**WORK TO BE COMPLETED:**
Return exactly the span of lines in the following data that opens with the line containing "## [3.0.2] - 2024-11-06" and closes with the line containing "getPlayersAsync, shareLinkAsync, isSizeBetween". Include nothing else.

**LISTED ENTRIES:**
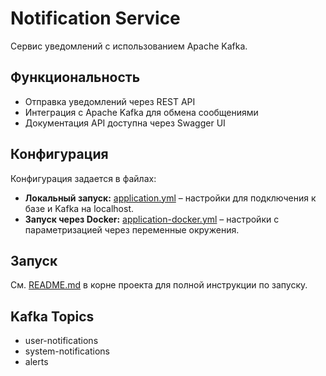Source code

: # Notification Service

Сервис уведомлений с использованием Apache Kafka.

## Функциональность

- Отправка уведомлений через REST API
- Интеграция с Apache Kafka для обмена сообщениями
- Документация API доступна через Swagger UI

## Конфигурация

Конфигурация задается в файлах:
- **Локальный запуск:** [application.yml](src/main/resources/application.yml) – настройки для подключения к базе и Kafka на localhost.
- **Запуск через Docker:** [application-docker.yml](src/main/resources/application-docker.yml) – настройки с параметризацией через переменные окружения.

## Запуск

См. [README.md](../../README.md) в корне проекта для полной инструкции по запуску.

## Kafka Topics

- user-notifications
- system-notifications
- alerts 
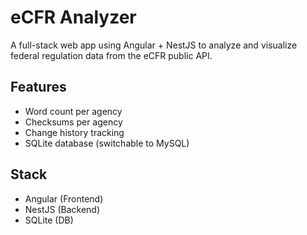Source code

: # eCFR Analyzer

A full-stack web app using Angular + NestJS to analyze and visualize federal regulation data from the eCFR public API.

## Features
- Word count per agency
- Checksums per agency
- Change history tracking
- SQLite database (switchable to MySQL)

## Stack
- Angular (Frontend)
- NestJS (Backend)
- SQLite (DB)

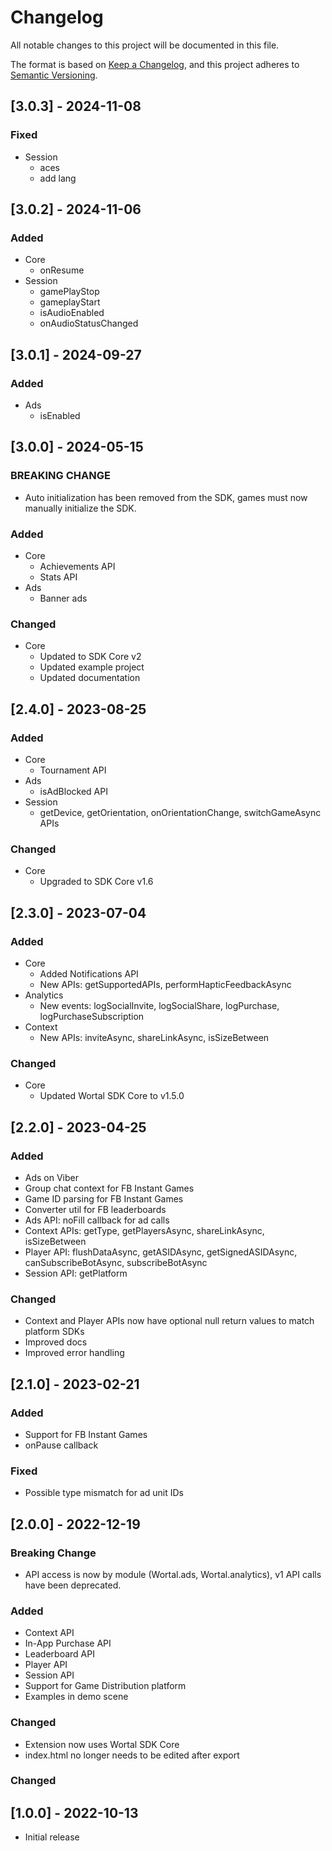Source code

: # Changelog
All notable changes to this project will be documented in this file.

The format is based on [Keep a Changelog](https://keepachangelog.com/en/1.0.0/),
and this project adheres to [Semantic Versioning](https://semver.org/spec/v2.0.0.html).

## [3.0.3] - 2024-11-08
### Fixed
- Session
  - aces
  - add lang

## [3.0.2] - 2024-11-06
### Added
- Core 
  - onResume
- Session
  - gamePlayStop
  - gameplayStart
  - isAudioEnabled
  - onAudioStatusChanged

## [3.0.1] - 2024-09-27
### Added
- Ads
  - isEnabled

## [3.0.0] - 2024-05-15
### BREAKING CHANGE
- Auto initialization has been removed from the SDK, games must now manually initialize the SDK.

### Added
- Core
  - Achievements API
  - Stats API
- Ads
  - Banner ads

### Changed
- Core
  - Updated to SDK Core v2
  - Updated example project
  - Updated documentation

## [2.4.0] - 2023-08-25
### Added
- Core
    - Tournament API
- Ads
    - isAdBlocked API
- Session
    - getDevice, getOrientation, onOrientationChange, switchGameAsync APIs

### Changed
- Core
    - Upgraded to SDK Core v1.6

## [2.3.0] - 2023-07-04
### Added
- Core
    - Added Notifications API
    - New APIs: getSupportedAPIs, performHapticFeedbackAsync
- Analytics
    - New events: logSocialInvite, logSocialShare, logPurchase, logPurchaseSubscription
- Context
    - New APIs: inviteAsync, shareLinkAsync, isSizeBetween

### Changed
- Core
    - Updated Wortal SDK Core to v1.5.0

## [2.2.0] - 2023-04-25
### Added
- Ads on Viber
- Group chat context for FB Instant Games
- Game ID parsing for FB Instant Games
- Converter util for FB leaderboards
- Ads API: noFill callback for ad calls
- Context APIs: getType, getPlayersAsync, shareLinkAsync, isSizeBetween
- Player API: flushDataAsync, getASIDAsync, getSignedASIDAsync, canSubscribeBotAsync, subscribeBotAsync
- Session API: getPlatform

### Changed
- Context and Player APIs now have optional null return values to match platform SDKs
- Improved docs
- Improved error handling

## [2.1.0] - 2023-02-21
### Added
- Support for FB Instant Games
- onPause callback

### Fixed
- Possible type mismatch for ad unit IDs

## [2.0.0] - 2022-12-19
### Breaking Change
- API access is now by module (Wortal.ads, Wortal.analytics), v1 API calls have been deprecated.

### Added
- Context API
- In-App Purchase API
- Leaderboard API
- Player API
- Session API
- Support for Game Distribution platform
- Examples in demo scene

### Changed
- Extension now uses Wortal SDK Core
- index.html no longer needs to be edited after export

### Changed

## [1.0.0] - 2022-10-13
- Initial release

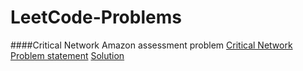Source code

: # LeetCode-Problems
####Critical Network Amazon assessment problem 
[Critical Network Problem statement](https://leetcode.com/problems/critical-connections-in-a-network )
[Solution](https://github.com/ganeshjadhav359/LeetCode-Problems/blob/master/CriticalNetwork.java)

**REPLY:**
## [3.0.2] - 2024-11-06
### Added
- Core 
  - onResume
- Session
  - gamePlayStop
  - gameplayStart
  - isAudioEnabled
  - onAudioStatusChanged

## [3.0.1] - 2024-09-27
### Added
- Ads
  - isEnabled

## [3.0.0] - 2024-05-15
### BREAKING CHANGE
- Auto initialization has been removed from the SDK, games must now manually initialize the SDK.

### Added
- Core
  - Achievements API
  - Stats API
- Ads
  - Banner ads

### Changed
- Core
  - Updated to SDK Core v2
  - Updated example project
  - Updated documentation

## [2.4.0] - 2023-08-25
### Added
- Core
    - Tournament API
- Ads
    - isAdBlocked API
- Session
    - getDevice, getOrientation, onOrientationChange, switchGameAsync APIs

### Changed
- Core
    - Upgraded to SDK Core v1.6

## [2.3.0] - 2023-07-04
### Added
- Core
    - Added Notifications API
    - New APIs: getSupportedAPIs, performHapticFeedbackAsync
- Analytics
    - New events: logSocialInvite, logSocialShare, logPurchase, logPurchaseSubscription
- Context
    - New APIs: inviteAsync, shareLinkAsync, isSizeBetween

### Changed
- Core
    - Updated Wortal SDK Core to v1.5.0

## [2.2.0] - 2023-04-25
### Added
- Ads on Viber
- Group chat context for FB Instant Games
- Game ID parsing for FB Instant Games
- Converter util for FB leaderboards
- Ads API: noFill callback for ad calls
- Context APIs: getType, getPlayersAsync, shareLinkAsync, isSizeBetween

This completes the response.